If the Louvre was on fire and you had to choose between saving an unconscious person or the Mona Lisa, what would you do? You are a scholar and curator at the museum and nobody will know who or what you saved. You are not in harm’s way.

By: | Post date: October 10, 2016 | Comments: No Comments
Posted in categories: Culture

Thx4A2A, Linda.

I’ll go with the painting too. Even if I’m not a visual arts kind of guy.

I won’t do a long justification of that; others have, pro and con, mostly jocular.

Some have been less jocular. But you know what? Doodles do matter.

And even though Tom Groves meant it jocularly, well, when he says:

People die all the time, You can’t save ’em all. The real world is not like Pokemon.

… he’s not wrong.

It’s from a very different context, but see Yannis Makriyannis quote from Nick Nicholas’ answer to Did Greeks in the Ottoman age feel Greek or Roman?

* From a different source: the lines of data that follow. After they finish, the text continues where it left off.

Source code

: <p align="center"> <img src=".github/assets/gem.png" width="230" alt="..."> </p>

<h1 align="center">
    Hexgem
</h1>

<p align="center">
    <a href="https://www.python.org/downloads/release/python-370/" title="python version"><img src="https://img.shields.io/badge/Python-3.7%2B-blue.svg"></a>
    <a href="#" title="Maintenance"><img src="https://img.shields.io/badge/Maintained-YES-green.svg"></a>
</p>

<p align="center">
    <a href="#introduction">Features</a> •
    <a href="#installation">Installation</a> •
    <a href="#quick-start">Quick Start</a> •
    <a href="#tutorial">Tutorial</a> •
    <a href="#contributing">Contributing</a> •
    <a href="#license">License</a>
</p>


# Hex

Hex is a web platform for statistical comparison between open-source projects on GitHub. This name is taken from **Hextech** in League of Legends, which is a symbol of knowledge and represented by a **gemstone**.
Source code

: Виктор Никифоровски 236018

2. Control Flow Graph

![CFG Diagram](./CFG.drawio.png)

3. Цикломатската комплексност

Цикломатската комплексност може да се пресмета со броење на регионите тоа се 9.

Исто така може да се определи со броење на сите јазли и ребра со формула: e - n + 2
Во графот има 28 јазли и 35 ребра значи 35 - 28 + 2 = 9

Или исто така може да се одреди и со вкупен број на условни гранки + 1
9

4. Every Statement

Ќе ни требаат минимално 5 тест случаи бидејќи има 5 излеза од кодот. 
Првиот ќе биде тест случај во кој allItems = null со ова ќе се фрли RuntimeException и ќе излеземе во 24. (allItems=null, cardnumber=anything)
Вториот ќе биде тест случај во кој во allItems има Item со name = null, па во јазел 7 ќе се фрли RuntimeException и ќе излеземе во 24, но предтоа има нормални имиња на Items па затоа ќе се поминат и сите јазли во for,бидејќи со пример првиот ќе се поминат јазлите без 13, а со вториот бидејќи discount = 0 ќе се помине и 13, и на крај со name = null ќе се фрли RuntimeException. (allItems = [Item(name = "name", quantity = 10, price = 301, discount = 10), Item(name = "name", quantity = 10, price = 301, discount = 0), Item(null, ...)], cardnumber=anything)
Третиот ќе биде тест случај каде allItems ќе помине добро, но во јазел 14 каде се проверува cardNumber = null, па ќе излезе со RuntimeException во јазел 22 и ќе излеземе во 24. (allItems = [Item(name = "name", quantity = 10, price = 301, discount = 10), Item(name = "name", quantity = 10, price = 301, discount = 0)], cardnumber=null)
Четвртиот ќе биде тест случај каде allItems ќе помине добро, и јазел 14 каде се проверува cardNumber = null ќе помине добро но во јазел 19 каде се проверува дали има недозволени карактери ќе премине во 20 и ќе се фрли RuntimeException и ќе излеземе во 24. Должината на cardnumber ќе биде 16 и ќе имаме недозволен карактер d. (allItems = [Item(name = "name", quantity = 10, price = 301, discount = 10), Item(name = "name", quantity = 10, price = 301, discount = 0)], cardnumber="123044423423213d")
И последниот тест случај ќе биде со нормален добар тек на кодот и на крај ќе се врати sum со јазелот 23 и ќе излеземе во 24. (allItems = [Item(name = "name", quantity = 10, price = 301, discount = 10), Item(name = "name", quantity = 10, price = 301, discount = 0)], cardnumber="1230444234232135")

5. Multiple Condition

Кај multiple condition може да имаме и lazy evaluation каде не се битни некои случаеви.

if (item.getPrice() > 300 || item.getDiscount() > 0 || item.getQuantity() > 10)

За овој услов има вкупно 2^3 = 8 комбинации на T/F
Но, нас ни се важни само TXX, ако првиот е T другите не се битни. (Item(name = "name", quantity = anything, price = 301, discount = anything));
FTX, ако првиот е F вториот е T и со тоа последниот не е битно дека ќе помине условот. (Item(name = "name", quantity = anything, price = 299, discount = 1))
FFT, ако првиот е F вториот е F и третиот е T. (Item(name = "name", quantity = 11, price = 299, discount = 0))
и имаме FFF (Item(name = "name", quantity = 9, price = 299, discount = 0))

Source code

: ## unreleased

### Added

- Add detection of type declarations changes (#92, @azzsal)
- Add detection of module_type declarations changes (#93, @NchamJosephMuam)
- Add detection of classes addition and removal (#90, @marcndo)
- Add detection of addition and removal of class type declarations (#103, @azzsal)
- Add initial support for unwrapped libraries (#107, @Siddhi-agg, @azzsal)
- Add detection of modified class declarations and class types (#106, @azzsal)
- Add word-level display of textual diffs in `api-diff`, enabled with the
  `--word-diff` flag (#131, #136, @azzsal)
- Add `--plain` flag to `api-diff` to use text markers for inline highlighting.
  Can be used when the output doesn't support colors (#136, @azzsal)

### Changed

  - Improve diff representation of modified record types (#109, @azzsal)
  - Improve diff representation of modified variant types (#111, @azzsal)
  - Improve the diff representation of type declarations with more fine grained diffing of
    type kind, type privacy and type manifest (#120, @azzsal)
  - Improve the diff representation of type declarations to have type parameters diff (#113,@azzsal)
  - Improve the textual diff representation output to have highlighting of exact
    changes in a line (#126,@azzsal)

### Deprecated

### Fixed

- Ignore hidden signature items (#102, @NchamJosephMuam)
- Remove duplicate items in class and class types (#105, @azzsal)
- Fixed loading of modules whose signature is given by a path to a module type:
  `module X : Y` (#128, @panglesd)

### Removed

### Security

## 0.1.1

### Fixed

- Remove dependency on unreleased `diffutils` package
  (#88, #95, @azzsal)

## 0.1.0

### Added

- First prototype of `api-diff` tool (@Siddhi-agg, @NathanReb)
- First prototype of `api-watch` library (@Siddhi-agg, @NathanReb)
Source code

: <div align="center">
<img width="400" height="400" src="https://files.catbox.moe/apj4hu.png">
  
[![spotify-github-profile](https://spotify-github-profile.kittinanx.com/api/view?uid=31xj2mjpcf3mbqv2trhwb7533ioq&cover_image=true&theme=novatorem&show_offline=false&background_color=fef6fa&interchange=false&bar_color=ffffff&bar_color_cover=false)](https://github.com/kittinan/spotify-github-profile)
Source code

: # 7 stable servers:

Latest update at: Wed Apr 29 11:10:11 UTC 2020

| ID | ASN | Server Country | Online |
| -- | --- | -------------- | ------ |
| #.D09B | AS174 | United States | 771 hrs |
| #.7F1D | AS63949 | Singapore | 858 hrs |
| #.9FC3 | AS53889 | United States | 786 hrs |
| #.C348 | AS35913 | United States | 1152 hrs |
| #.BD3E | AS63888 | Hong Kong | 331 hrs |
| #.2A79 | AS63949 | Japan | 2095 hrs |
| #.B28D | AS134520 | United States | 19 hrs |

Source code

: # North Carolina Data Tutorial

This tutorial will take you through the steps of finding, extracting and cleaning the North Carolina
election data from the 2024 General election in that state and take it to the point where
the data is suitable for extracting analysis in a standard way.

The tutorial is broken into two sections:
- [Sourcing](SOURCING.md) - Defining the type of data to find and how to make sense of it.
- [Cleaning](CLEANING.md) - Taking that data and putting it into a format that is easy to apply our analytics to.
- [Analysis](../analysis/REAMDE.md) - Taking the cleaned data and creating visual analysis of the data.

Why was Greek identity chosen and not Roman when fighting for independence?

I had two fine statues, a woman and a prince, intact—you could see the veins on them, that’s how perfect they were. Some soldiers had taken them and they were going to sell them to some Europeans, for a thousand thalers. I went over, I took the soldiers aside, and spoke to them. “These statues, even if they give you ten thousand thalers, don’t you stoop to letting them be taken out of our country. These are what we fought for.”

EDIT: Oh, and to encapsulate some other points made by Tom and Linda?

How many people now mourn Morosini blowing up the Parthenon?

How many people now mourn the soldiers Morosini blew up along with the Parthenon?